L’aver scritto la prefazione potrebbe far pensare ad un non sufficiente distacco critico dal volume e dal suo autore, mentre io credo di non essere stato equanime nella mia sinteticità proprio nei confronti del libro che raccoglie una serie di saggi e di articoli dello storico e pubblicista Pier Franco Quaglieni che, dall’inizio degli anni 70, si è occupato nei suoi studi di Pannunzio e, attraverso il Centro Pannunzio di Torino, ha contribuito a tenere vivo in maniera determinante il ricordo del fondatore del Risorgimento liberale e del “Mondo”, come già tanti anni fa disse Giovanni Spadolini.

Il volume è stato definito da Mirella Serri una pietra miliare negli studi pannunziani perché viene delineato un ritratto di Pannunzio che non rientra nei soliti schemi di una certa vulgata e che ci rivela un Pannunzio liberale ed anticomunista sul quale c’era bisogno di fare chiarezza.

Continuare a confondere Pannunzio con Ernesto Rossi, Pannunzio con l’azionismo, Pannunzio con il radicalismo pannelliano è un errore storiografico oltre che un’operazione politica che ha dei margini di ambiguità. Pannunzio infatti è stato sempre e coerentemente un anticomunista intransigente come fu un antifascista coerente.

Il lavoro di Quaglieni mette in evidenza come i punti di riferimento di Pannunzio siano stati Benedetto Croce ed in parte meno evidente (a causa del settennato al Quirinale) Luigi Einaudi.
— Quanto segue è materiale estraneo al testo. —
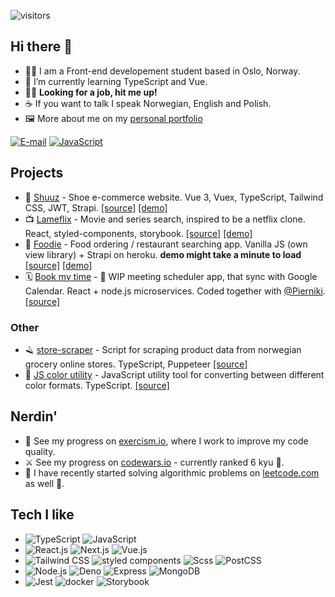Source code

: ![visitors](https://visitor-badge.laobi.icu/badge?page_id=bartektelec.bartektelec-readme)

## Hi there 👋

- 👨‍🎓 I am a Front-end developement student based in Oslo, Norway.
- 🌱 I’m currently learning TypeScript and Vue.
- 💁‍♂️ **Looking for a job, hit me up!**
- ☕ If you want to talk I speak Norwegian, English and Polish.
- 🖼 More about me on my [personal portfolio](https://btelec.no/)

[![E-mail](https://img.shields.io/badge/-E--mail-D14836?style=flat&logo=gmail&logoColor=white)][URLEmail]
[![JavaScript](https://img.shields.io/badge/-LinkedIn-0077B5?style=flat&logo=linkedin&logoColor=white)][URLlinkedin]


## Projects
- 👟 [Shuuz](https://github.com/bartektelec/shuuz-client) - Shoe e-commerce website. Vue 3, Vuex, TypeScript, Tailwind CSS, JWT, Strapi. [[source]](https://github.com/bartektelec/shuuz-client) [[demo]](https://bartektelec.github.io/shuuz-client/)
- 📺 [Lameflix](https://github.com/bartektelec/react-netflix-clone) - Movie and series search, inspired to be a netflix clone. React, styled-components, storybook. [[source]](https://github.com/bartektelec/react-netflix-clone) [[demo]](https://bartektelec.github.io/react-netflix-clone/)
- 🍔 [Foodie](https://github.com/bartektelec/foodie-app) - Food ordering / restaurant searching app. Vanilla JS (own view library) + Strapi on heroku. **demo might take a minute to load** [[source]](https://github.com/bartektelec/foodie-app) [[demo]](https://bartektelec.github.io/foodie-app/index.html)
- 🗓 [Book my time](https://github.com/bartektelec/book-my-time) - 🚧 WIP meeting scheduler app, that sync with Google Calendar. React + node.js microservices. Coded together with [@Pierniki](https://github.com/Pierniki/). [[source]](https://github.com/bartektelec/book-my-time)

### Other
- 🪒 [store-scraper](https://github.com/bartektelec/store-scraper) - Script for scraping product data from norwegian grocery online stores. TypeScript, Puppeteer [[source]](https://github.com/bartektelec/store-scraper)
- 🎨 [JS color utility](https://github.com/bartektelec/color-utility) - JavaScript utility tool for converting between different color formats. TypeScript. [[source]](https://github.com/bartektelec/color-utility)

## Nerdin'
- 🚀 See my progress on [exercism.io](https://exercism.io/profiles/bartektelec), where I work to improve my code quality.
- ⚔ See my progress on [codewars.io](https://www.codewars.com/users/bartektelec) - currently ranked 6 kyu 🥋.
- 📝 I have recently started solving algorithmic problems on [leetcode.com](https://leetcode.com/bartektelec/) as well 🧠.

## Tech I like 

- ![TypeScript](https://img.shields.io/badge/-TypeScript-3178C6?style=flat&logo=typescript&logoColor=white) ![JavaScript](https://img.shields.io/badge/-JavaScript-F7DF1E?style=flat&logo=javascript&logoColor=black)
- ![React.js](https://img.shields.io/badge/-React.js-0088CC?style=flat&logo=react&logoColor=white) ![Next.js](https://img.shields.io/badge/-Next.js-black?style=flat&logo=next.js&logoColor=white) ![Vue.js](https://img.shields.io/badge/-Vue-4FC08D?style=flat&logo=vue.js&logoColor=white)
- ![Tailwind CSS](https://img.shields.io/badge/-Tailwind-38B2AC?style=flat&logo=tailwind-css&logoColor=white) ![styled components](https://img.shields.io/badge/-Styled--components-DB7093?style=flat&logo=styled-components&logoColor=white) ![Scss](https://img.shields.io/badge/-Sass-CC6699?style=flat&logo=sass&logoColor=white) ![PostCSS](https://img.shields.io/badge/-PostCSS-DD3A0A?style=flat&logo=postcss&logoColor=white)
- ![Node.js](https://img.shields.io/badge/-Node.js-339933?style=flat&logo=node.js&logoColor=white) ![Deno](https://img.shields.io/badge/-Deno-black?style=flat&logo=deno) ![Express](https://img.shields.io/badge/-Express-black?style=flat&logo=express&logoColor=white) ![MongoDB](https://img.shields.io/badge/-MongoDB-47A248?style=flat&logo=mongodb&logoColor=white)
- ![Jest](https://img.shields.io/badge/-Jest-C21325?style=flat&logo=jest&logoColor=white) ![docker](https://img.shields.io/badge/-Docker-2496ED?style=flat&logo=docker&logoColor=white) ![Storybook](https://img.shields.io/badge/-Storybook-FF4785?style=flat&logo=storybook&logoColor=white)


[URLemail]:mailto:bartektelec@gmail.com
[URLlinkedin]:https://www.linkedin.com/in/bart-telec

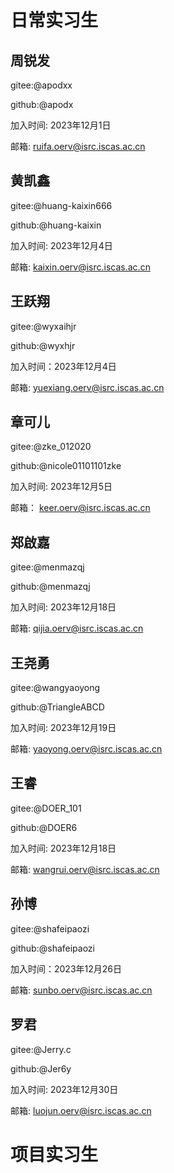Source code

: # 日常实习生

<!-- 
>>>>>>>>>>>>>>>>>>>>>>>>>>>>>>>>>>>>
日常实习生添加格式:

## 真实姓名1
gitee:@giteeid

github:@githubid

加入时间: xxxx年xx月xx日

邮箱: xxxxx.oerv@isrc.iscas.ac.cn

>>>>>>>>>>>>>>>>>>>>>>>>>>>>>>>>>>>>
关于邮箱:

0. 邮箱名称：先空白，等待老师分配之后，用 squash 的方式更新 pr，作为考察 git 基本功的方式
1. 邮箱初始密码统一为：【oerv-Intern2023】分配得到邮箱后请尽快更换密码
2. 邮箱网站：https://mail.cstnet.cn/
3. 注意将 Gitee 主邮件改为软件所邮箱，
4. 之后第一次在 openEuler 的 gitee 仓库提交 PR 时，请签署企业 CLA，
5. 日常贡献时需要在 changelog 中使用软件所邮箱
6. 这是个临时邮箱，在实习结束后会被回收
7. 本邮箱可以使用中科院软件所图书资源

-->

## 周锐发
gitee:@apodxx

github:@apodx

加入时间: 2023年12月1日

邮箱: ruifa.oerv@isrc.iscas.ac.cn

## 黄凯鑫
gitee:@huang-kaixin666

github:@huang-kaixin

加入时间: 2023年12月4日

邮箱: kaixin.oerv@isrc.iscas.ac.cn

## 王跃翔
gitee:@wyxaihjr

github:@wyxhjr

加入时间：2023年12月4日

邮箱: yuexiang.oerv@isrc.iscas.ac.cn

## 章可儿
gitee:@zke_012020

github:@nicole01101101zke

加入时间: 2023年12月5日

邮箱： keer.oerv@isrc.iscas.ac.cn

## 郑啟嘉
gitee:@menmazqj

github:@menmazqj

加入时间: 2023年12月18日

邮箱: qijia.oerv@isrc.iscas.ac.cn

## 王尧勇
gitee:@wangyaoyong

github:@TriangleABCD

加入时间: 2023年12月19日

邮箱: yaoyong.oerv@isrc.iscas.ac.cn

## 王睿
gitee:@DOER_101

github:@DOER6

加入时间: 2023年12月18日

邮箱: wangrui.oerv@isrc.iscas.ac.cn

## 孙博
gitee:@shafeipaozi

github:@shafeipaozi

加入时间：2023年12月26日

邮箱: sunbo.oerv@isrc.iscas.ac.cn

## 罗君

gitee:@Jerry.c

github:@Jer6y

加入时间: 2023年12月30日

邮箱: luojun.oerv@isrc.iscas.ac.cn

# 项目实习生

<!-- 项目实习生添加格式:

## 真实姓名2
gitee:@giteeid

github:@githubid

加入时间: xxxx年xx月xx日

项目 issue:

-->

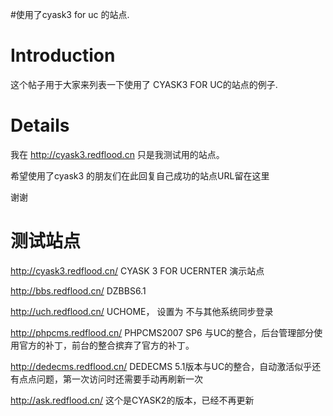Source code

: #使用了cyask3 for uc 的站点.

# Introduction #

这个帖子用于大家来列表一下使用了 CYASK3 FOR UC的站点的例子.


# Details #


我在  http://cyask3.redflood.cn  只是我测试用的站点。

希望使用了cyask3 的朋友们在此回复自己成功的站点URL留在这里

谢谢


# 测试站点 #

http://cyask3.redflood.cn/ CYASK 3 FOR UCERNTER 演示站点

http://bbs.redflood.cn/ DZBBS6.1

http://uch.redflood.cn/ UCHOME， 设置为 不与其他系统同步登录

http://phpcms.redflood.cn/ PHPCMS2007 SP6 与UC的整合，后台管理部分使用官方的补丁，前台的整合摈弃了官方的补丁。

http://dedecms.redflood.cn/  DEDECMS 5.1版本与UC的整合，自动激活似乎还有点点问题，第一次访问时还需要手动再刷新一次

http://ask.redflood.cn/  这个是CYASK2的版本，已经不再更新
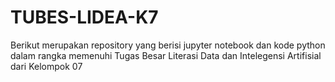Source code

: # TUBES-LIDEA-K7
Berikut merupakan repository yang berisi jupyter notebook dan kode python dalam rangka memenuhi Tugas Besar Literasi Data dan Intelegensi Artifisial dari Kelompok 07
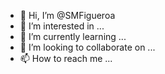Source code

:- 👋 Hi, I’m @SMFigueroa
- 👀 I’m interested in ...
- 🌱 I’m currently learning ...
- 💞️ I’m looking to collaborate on ...
- 📫 How to reach me ...

<!---
SMFigueroa/SMFigueroa is a ✨ special ✨ repository because its `README.md` (this file) appears on your GitHub profile.
You can click the Preview link to take a look at your changes.
--->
Salvemini fu un ospite gradito ed illustre del “Mondo” ma non un ispiratore, come spesso invece è stato anche autorevolmente scritto.

“Il Mondo” fu un punto di incontro di più culture, ma la figura di Pannunzio non si può staccare dalla tradizione liberale più autentica senza tradirla.
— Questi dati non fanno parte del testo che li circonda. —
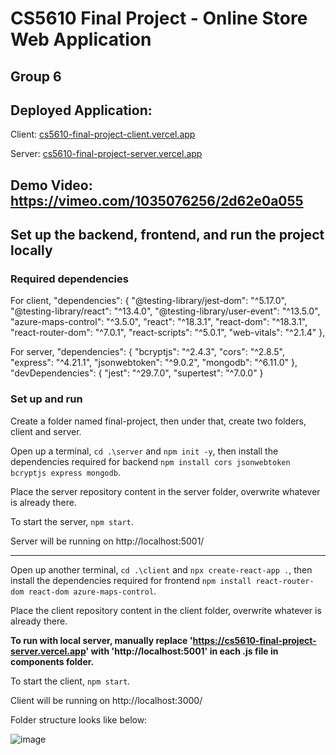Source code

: # CS5610 Final Project - Online Store Web Application
## Group 6

## Deployed Application:

Client: [cs5610-final-project-client.vercel.app](https://cs5610-final-project-client.vercel.app/)

Server: [cs5610-final-project-server.vercel.app](https://cs5610-final-project-server.vercel.app/)

## Demo Video: https://vimeo.com/1035076256/2d62e0a055

## Set up the backend, frontend, and run the project locally

### Required dependencies
For client, 
"dependencies": {
    "@testing-library/jest-dom": "^5.17.0",
    "@testing-library/react": "^13.4.0",
    "@testing-library/user-event": "^13.5.0",
    "azure-maps-control": "^3.5.0",
    "react": "^18.3.1",
    "react-dom": "^18.3.1",
    "react-router-dom": "^7.0.1",
    "react-scripts": "^5.0.1",
    "web-vitals": "^2.1.4"
  },

For server, 
"dependencies": {
    "bcryptjs": "^2.4.3",
    "cors": "^2.8.5",
    "express": "^4.21.1",
    "jsonwebtoken": "^9.0.2",
    "mongodb": "^6.11.0"
  },
  "devDependencies": {
    "jest": "^29.7.0",
    "supertest": "^7.0.0"
  }



### Set up and run

Create a folder named final-project, then under that, create two folders, client and server. 

Open up a terminal, `cd .\server` and `npm init -y`, then install the dependencies required for backend `npm install cors jsonwebtoken bcryptjs express mongodb`.

Place the server repository content in the server folder, overwrite whatever is already there. 

To start the server, `npm start`. 

Server will be running on http://localhost:5001/

------------------------------------------------------------------------------------------------
Open up another terminal, `cd .\client` and `npx create-react-app .`, then install the dependencies required for frontend `npm install react-router-dom react-dom azure-maps-control`.

Place the client repository content in the client folder, overwrite whatever is already there. 

<strong>To run with local server, manually replace 'https://cs5610-final-project-server.vercel.app' with 'http://localhost:5001' in each .js file in components folder. </strong>

To start the client, `npm start`.

Client will be running on http://localhost:3000/

Folder structure looks like below: 

![image](https://github.com/user-attachments/assets/a3d66985-b2b2-49d7-9c49-1b13b011df27)
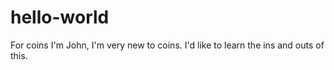# hello-world
For coins
I'm John, I'm very new to coins.
I'd like to learn the ins and outs of this.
Ed allora nel libro possiamo trovare i profili di Carlo Antoni e Vittorio De Caprariis due colonne portanti del giornale di Pannunzio, così come si possono leggere pagine significative su Ennio Flaiano – redattore capo del giornale -, Nicolò Carandini, Rosario Romeo, Arturo Carlo Jemolo, Arrigo Olivetti, editore-mecenate del giornale pannunziano, Giovanni Spadolini.

Quaglieni, tra l’altro, ha pubblicato una decina di anni fa il carteggio Croce-Pannunzio e quindi più di ogni altro ha indagato il rapporto tra il maestro e l’allievo: leggendo come Pannunzio si rivolge a Don Benedetto si coglie a pieno il rispetto profondo che caratterizzava il loro rapporto in un’epoca nella quale ribellarsi a Croce era quasi una moda da parte di allievi che pure dovevano molto al magistero ed anche all’appoggio culturale dato da Croce ai tantii che si rivolgevano a lui.

Ho letto di recente il bel volume curato da Fabio Grassi Orsini e Gerardo Nicolosi “I liberali italiani dall’antifascismo alla Repubblica” (ed. Rubbettino) e mi ha incuriosito il diario del biellese Anton Dante Coda, un liberale che veniva spesso a Pollone sia a casa Croce sia a casa Frassati, casa della mia famiglia materna.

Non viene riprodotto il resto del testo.